WHAT THIS TASK INVOLVES:
Show the lines below that contain the string "looking".

Pictures paired with source code:
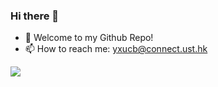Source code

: ### Hi there 👋
- 🌱 Welcome to my Github Repo!
- 📫 How to reach me: yxucb@connect.ust.hk

<a href="https://yana-xuyan.github.io/">
  <img align="left" src="https://github-readme-stats.vercel.app/api?username=yana-xuyan&count_private=true&show_icons=true" />
</a> 

<!--
**yana-xuyan/yana-xuyan** is a ✨ _special_ ✨ repository because its `README.md` (this file) appears on your GitHub profile.

Here are some ideas to get you started:

- 🔭 I’m currently working on ...
- 🌱 I’m currently learning ...
- 👯 I’m looking to collaborate on ...
- 🤔 I’m looking for help with ...
- 💬 Ask me about ...
- 📫 How to reach me: ...
- 😄 Pronouns: ...
- ⚡ Fun fact: ...
-->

EXERCISE ANSWER:
- 👯 I’m looking to collaborate on ...
- 🤔 I’m looking for help with ...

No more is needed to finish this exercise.